Workers at the Pukete wastewater treatment plant have noticed an increase in blockages since the nationwide lockdown was announced on 17 August, including 22 in pipes and 10 wastewater pump faults. One of the biggest contributors to these blockages is fabric wipes and other materials, which are being flushed down people’s toilets.
“Blockages caused by foreign objects like wet wipes can create wastewater overflows and damage to our pipes, pumps, and other infrastructure,” said Emily Botje, City Waters Unit Manager at Hamilton City Council.
“Blockages and failures at pump stations caused by these materials take essential staff out of their home bubbles and away from managing and maintaining the city’s wastewater network.”
While many brands of wipes are marketed and labelled as ‘flushable,’ they contain plastic and other non-woven fibres.
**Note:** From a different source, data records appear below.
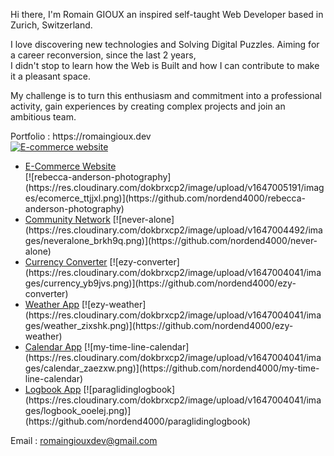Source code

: Hi there, I'm Romain GIOUX an inspired self-taught
Web Developer based in Zurich, Switzerland.

I love discovering new technologies and Solving Digital Puzzles.
Aiming for a career reconversion, since the last 2 years,  
I didn't stop to learn how the Web is Built and how I can contribute 
to make it a pleasant space.
    
My challenge is to turn this enthusiasm and commitment into a
professional activity, gain experiences by
creating complex projects and join an ambitious team.

 <div>Portfolio : https://romaingioux.dev</div>
 <a href="https://github.com/nordend4000/portfolio"><img src="https://res.cloudinary.com/dokbrxcp2/image/upload/v1647000989/images/portfolio_copie_hvfwh6.png" alt="E-commerce website"/></a>

<ul>
    <li>
<a href="https://github.com/nordend4000/rebecca-anderson-photography">E-Commerce Website</a>
</li>
    [![rebecca-anderson-photography](https://res.cloudinary.com/dokbrxcp2/image/upload/v1647005191/images/ecomerce_ttjjxl.png)](https://github.com/nordend4000/rebecca-anderson-photography)
<li>
<a href="https://github.com/nordend4000/never-alone">Community Network</a>
[![never-alone](https://res.cloudinary.com/dokbrxcp2/image/upload/v1647004492/images/neveralone_brkh9q.png)](https://github.com/nordend4000/never-alone)
    </li>
<li>
<a href="https://github.com/nordend4000/ezy-converter">Currency Converter</a>
[![ezy-converter](https://res.cloudinary.com/dokbrxcp2/image/upload/v1647004041/images/currency_yb9jvs.png)](https://github.com/nordend4000/ezy-converter)
    </li>
<li>
<a href="https://github.com/nordend4000/ezy-weather">Weather App</a>
[![ezy-weather](https://res.cloudinary.com/dokbrxcp2/image/upload/v1647004041/images/weather_zixshk.png)](https://github.com/nordend4000/ezy-weather)
    </li>
<li>
<a href="https://github.com/nordend4000/my-time-line-calendar">Calendar App</a>
[![my-time-line-calendar](https://res.cloudinary.com/dokbrxcp2/image/upload/v1647004041/images/calendar_zaezxw.png)](https://github.com/nordend4000/my-time-line-calendar)
    </li>
<li>
<a href="https://github.com/nordend4000/paraglidinglogbook">Logbook App</a>
[![paraglidinglogbook](https://res.cloudinary.com/dokbrxcp2/image/upload/v1647004041/images/logbook_ooelej.png)](https://github.com/nordend4000/paraglidinglogbook)
</li>
</ul>

   Email : romaingiouxdev@gmail.com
These fibres don’t break down in the same way that toilet paper does, so they collect and clog up the city’s pipes and pumps.
Everything put down the drain or flushed down the toilet is transported through the hundreds of kilometres of underground pipes and over 140 pumping stations that make up Hamilton’s wastewater system, before being pumped through to the treatment plant at Pukete.
Throwing wipes and other items in the rubbish, rather than flushing them down the toilet, can help to prevent blockages and in turn, protect our environment.
Some everyday items that should not be flushed include wet wipes, nappies, sanitary items, cotton buds, oils and grease, food scraps, paper, plastics, paints and paint rinse water.